DNA-PAINT (Point Accumulation for Imaging in Nanoscale Topography) exploits the transient hybridization of a short fluorescent DNA imager strand to a complementary docking strand to achieve super-resolution imaging. However, its application is hampered by the background noise caused by unbound imager strands and the subsequent slow image acquisition. Several variants of DNA-PAINT have already been developed to successfully overcome these limitations.

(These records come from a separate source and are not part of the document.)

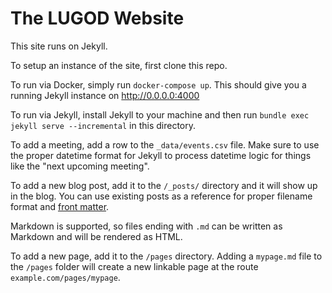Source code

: # The LUGOD Website

This site runs on Jekyll.

To setup an instance of the site, first clone this repo.

To run via Docker, simply run `docker-compose up`. This should give you a running Jekyll instance on http://0.0.0.0:4000

To run via Jekyll, install Jekyll to your machine and then run `bundle exec jekyll serve --incremental` in this directory.

To add a meeting, add a row to the `_data/events.csv` file. Make sure to use the proper datetime format for Jekyll to process datetime logic for things like the "next upcoming meeting".

To add a new blog post, add it to the `/_posts/` directory and it will show up in the blog. You can use existing posts as a reference for proper filename format and [front matter](https://jekyllrb.com/docs/front-matter/).

Markdown is supported, so files ending with `.md` can be written as Markdown and will be rendered as HTML.

To add a new page, add it to the `/pages` directory. Adding a `mypage.md` file to the `/pages` folder will create a new linkable page at the route `example.com/pages/mypage`.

Here we design and validate a new alternative, based on intermolecular dark resonance energy transfer (DRET) and the use of a fluorenyl nucleobase (X) substitute incorporated into the imager strand, acting as a dark donor. Upon annealing, the fluorescence of the bright acceptor (ATTO 647N) bound to the docking strand is turned on via DRET with X. Single-molecule experiments showed that an 11 nt X-labeled imager strand provides appropriate hybridization rates with the ATTO 647N-labeled docking strand to perform DNA-PAINT. Thanks to their low background, high concentrations of imager strands can be used, facilitating the acquisition of super-resolved images of cellular microtubules within 30 s. This study provides the first proof-of-concept for this novel route to fast DNA-PAINT nanoscopy.